Is it okay to use tables? How do I decide when a table is appropriate, and when I should use CSS instead? Do I just do whatever is easier?
The answer is yes, it's fine to use tables. The general rule of thumb is that if you are displaying tabular data, a table is probably a good way to go. You should generally try to style your table with css as much as you can though.
Also, this pie graph might help you:
alt text http://www.ratemyeverything.net/image/7292/0/Time_Breakdown_of_Modern_Web_Design.ashx
EDIT: Tables are fine. For displaying data. Just like my second sentence stated. The question was "is it ok to use tables". The answer is - yes, it is ok to use tables. It is not illegal.
Since even though it's implied to use tables for data in my general rule of thumb, apparently I must also state that the corollary is that it's not ok to use tables for anything else, even though the poster already seemed to grasp this concept. So, for the record, the general rule of thumb is to not use tables for laying out your site.
Tables should be used to represent tabular data. CSS should be used for presentation and layout.
This question has also been exhaustively answered here:
Why not use tables for layout in HTML?
Essentially - if you have tabular data, then use a table. There's really no need now to use tables for layout - sure, they were often considered 'easier' but semantically the page is horrid, they were often considered inaccessible.
See some discussion:
css-discuss
and a particularly comical URL - shouldiusetablesforlayout.com
In the 'modern' approach of tables it is not about using table tags or div tags, but about using the right tag for the right purpose.

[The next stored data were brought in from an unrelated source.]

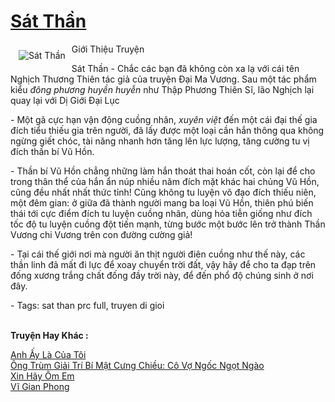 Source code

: <a href="https://utruyen.com/sat-than/4980/" title="Sát Thần"><h1>Sát Thần</h1></a><div style="display:table"><img align="right" style="float: left; padding: 10px;" src="https://utruyen.com/images/story/200x260/sat-than.jpg" alt="Sát Thần">Giới Thiệu Truyện<p></p>Sát Thần - Chắc các bạn đã không còn xa lạ với cái tên Nghịch Thương Thiên tác giả của truyện Đại Ma Vương. Sau một tác phẩm kiểu <em>đông phương huyền huyễn</em> như Thập Phương Thiên Sĩ, lão Nghịch lại quay lại với Dị Giới Đại Lục<p></p> - Một gã cực hạn vận động cuồng nhân, <i>xuyên việt</i> đến một cái đại thế gia đích tiểu thiếu gia trên người, đã lấy được một loại cần hắn thông qua không ngừng giết chóc, tài năng nhanh hơn tăng lên lực lượng, tăng cường tu vị đích thần bí Vũ Hồn.<p></p> - Thần bí Vũ Hồn chẳng những làm hắn thoát thai hoán cốt, còn lại để cho trong thân thể của hắn ẩn núp nhiều năm đích mặt khác hai chủng Vũ Hồn, cũng đều nhất nhất thức tỉnh! Cũng không tu luyện võ đạo đích thiếu niên, một đêm gian: ở giữa đã thành người mang ba loại Vũ Hồn, thiên phú biến thái tới cực điểm đích tu luyện cuồng nhân, dùng hỏa tiễn giống như đích tốc độ tu luyện cuồng đột tiến mạnh, từng bước một bước lên trở thành Thần Vương chi Vương trên con đường cường giả!<p></p> - Tại cái thế giới nơi mà người ăn thịt người điên cuồng như thế này, các thần linh đã mất đi lực để xoay chuyển trời đất, vậy hãy để cho ta đạp trên đống xương trắng chất đống đầy trời này, để đến phổ độ chúng sinh ở nơi đây.<p></p> - Tags: sat than prc full, truyen di gioi</div><p><br><b>Truyện Hay Khác :</b></p><a href="https://utruyen.com/anh-ay-la-cua-toi/18177/" alt="Anh Ấy Là Của Tôi">Anh Ấy Là Của Tôi</a><br/><a href="https://truyenhot2020.wordpress.com/2019/12/11/ong-trum-giai-tri-bi-mat-cung-chieu-co-vo-ngoc-ngot-ngao/" alt="Ông Trùm Giải Trí Bí Mật Cưng Chiều: Cô Vợ Ngốc Ngọt Ngào">Ông Trùm Giải Trí Bí Mật Cưng Chiều: Cô Vợ Ngốc Ngọt Ngào</a><br/><a href="https://github.com/quanluxury/truyenhot/tree/master/truyenhay/17265/" alt="Xin Hãy Ôm Em">Xin Hãy Ôm Em</a><br/><a href="https://www.wattpad.com/story/198695744-v%C4%A9-gian-phong" alt="Vĩ Gian Phong">Vĩ Gian Phong</a><br/> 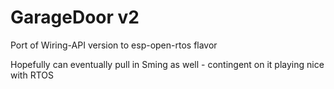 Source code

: # GarageDoor v2

Port of Wiring-API version to esp-open-rtos flavor

Hopefully can eventually pull in Sming as well - contingent on it playing
nice with RTOS
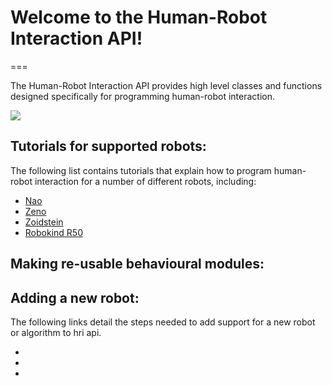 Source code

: # Welcome to the Human-Robot Interaction API!
===

The Human-Robot Interaction API provides high level classes and functions designed specifically for programming human-robot interaction.

![](https://rawgit.com/uoa-robotics/hri/master/hri/documentation/api_overview.svg)

## Tutorials for supported robots:
The following list contains tutorials that explain how to program human-robot interaction for a number of different robots, including: 

* [Nao](https://github.com/uoa-robotics/nao_hri/wiki)
* [Zeno]()
* [Zoidstein]()
* [Robokind R50]()

## Making re-usable behavioural modules:

## Adding a new robot:
The following links detail the steps needed to add support for a new robot or algorithm to hri api.

*  
*
*
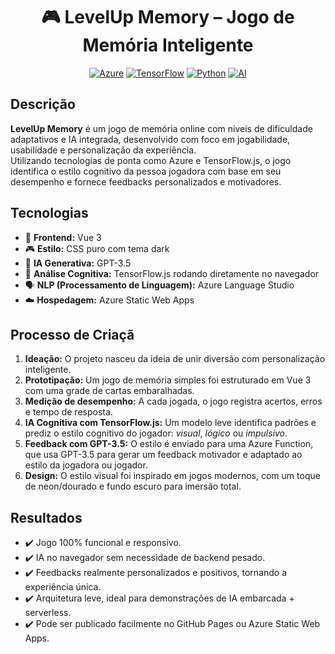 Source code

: <div align="center">
  
  # 🎮 LevelUp Memory – Jogo de Memória Inteligente
  
  [![Azure](https://img.shields.io/badge/A-Azure-0091FF?style=for-the-badge&logoColor=white&labelColor=0078D4)](https://azure.microsoft.com/)
  [![TensorFlow](https://img.shields.io/badge/TensorFlow-0091FF?style=for-the-badge&logo=tensorflow&logoColor=white&labelColor=0078D4)](https://www.tensorflow.org/)
  [![Python](https://img.shields.io/badge/Python-0091FF?style=for-the-badge&logo=python&logoColor=white&labelColor=0078D4)](https://www.python.org/)
  [![AI](https://img.shields.io/badge/AI_Powered-0091FF?style=for-the-badge&logo=openai&logoColor=white&labelColor=0078D4)](https://azure.microsoft.com/services/cognitive-services/)
  
</div>


## Descrição

**LevelUp Memory** é um jogo de memória online com níveis de dificuldade adaptativos e IA integrada, desenvolvido com foco em jogabilidade, usabilidade e personalização da experiência.  
Utilizando tecnologias de ponta como Azure e TensorFlow.js, o jogo identifica o estilo cognitivo da pessoa jogadora com base em seu desempenho e fornece feedbacks personalizados e motivadores.

## Tecnologias 

- 🎨 **Frontend:** Vue 3 
- 🎮 **Estilo:** CSS puro com tema dark 
- 🤖 **IA Generativa:** GPT-3.5 
- 🧠 **Análise Cognitiva:** TensorFlow.js rodando diretamente no navegador
- 🗣️ **NLP (Processamento de Linguagem):** Azure Language Studio 
- ☁️ **Hospedagem:** Azure Static Web Apps

## Processo de Criaçã

1. **Ideação:** O projeto nasceu da ideia de unir diversão com personalização inteligente.  
2. **Prototipação:** Um jogo de memória simples foi estruturado em Vue 3 com uma grade de cartas embaralhadas.  
3. **Medição de desempenho:** A cada jogada, o jogo registra acertos, erros e tempo de resposta.  
4. **IA Cognitiva com TensorFlow.js:** Um modelo leve identifica padrões e prediz o estilo cognitivo do jogador: *visual*, *lógico* ou *impulsivo*.  
5. **Feedback com GPT-3.5:** O estilo é enviado para uma Azure Function, que usa GPT-3.5 para gerar um feedback motivador e adaptado ao estilo da jogadora ou jogador.  
6. **Design:** O estilo visual foi inspirado em jogos modernos, com um toque de neon/dourado e fundo escuro para imersão total.  

## Resultados

- ✔️ Jogo 100% funcional e responsivo.
- ✔️ IA no navegador sem necessidade de backend pesado.
- ✔️ Feedbacks realmente personalizados e positivos, tornando a experiência única.
- ✔️ Arquitetura leve, ideal para demonstrações de IA embarcada + serverless.
- ✔️ Pode ser publicado facilmente no GitHub Pages ou Azure Static Web Apps.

The table tag is used for tabular data. There is nothing wrong with using it for that!
For using CSS, there are a lot of tutorials and guides (good and bad) around. Indicators of a bad tutorial are: lot of use of blocks (divs) that only make sense for the layout and not for the content. Good signs are the ones that advise to use the right tags for the right content and teach you how to make up that tags.
Tables are only appropriate for tabular data. Imagine you have to add some spreadsheet like data, where you have clear row/column headers, and some data inside those rows.
A product comparison, for example, is also a valid table item.
I believe that tables are OK for display of rectilinear data of arbitrary rows and/or columns. That's about it. Tables should not be used for layout purposes anymore.
In general, HTML markup should describe the structure and content of a web page—it should not be used to control presentational aspects such as layout and styling (that's what CSS is for). A <table> tag, like most have already said, should represent tabular data—something that would appear as a table of information.
The reason why people rag on tables so much is that in the old days, there was no such thing as CSS—all page layout was done directly in HTML. Tags were not thought of as describing content—all anyone really cared about was how a tag would make things look in a web browser. As a result of this, people figured that, since they could organize things into rows and columns, tables must be good for laying out elements of a web page. This became a really popular technique—in fact, I'd wager that using tables was considered the preferred method of laying out web pages for quite some time.
So when people tell you that tables are "old-fashioned," they are specifically referring to this abuse of the <table> tag that was so popular back in the old days. Like I said, there's nothing wrong with HTML tables themselves, but using them for web page layout just doesn't make sense nowadays.
(Plus, from a purely pragmatic standpoint, layouts done with HTML tables are very inflexible and hard to maintain.)
its ok to use tables when you are showing data in a grid / tabular format. however, for general structure of the site, its highly recommended that you use css driven div, ul, li elements to give you more lucid website.
If you anyways decide to work with tables, you must consider the following cons :
they are not SEO friendly
they are quite rigid in terms of their structure and at times difficult to maintain as well
you may be spending little extra time on div based website, but its worth every minute spent.
The whole "anti-Table" movement is a reaction to a time when deeply nested tables were the only method to layout pages, leading to HTML that was very hard to understand.
Tables are a valid method for tabular (data) layout, and if a table is the easiest way to implement a layout, then by any means use a table.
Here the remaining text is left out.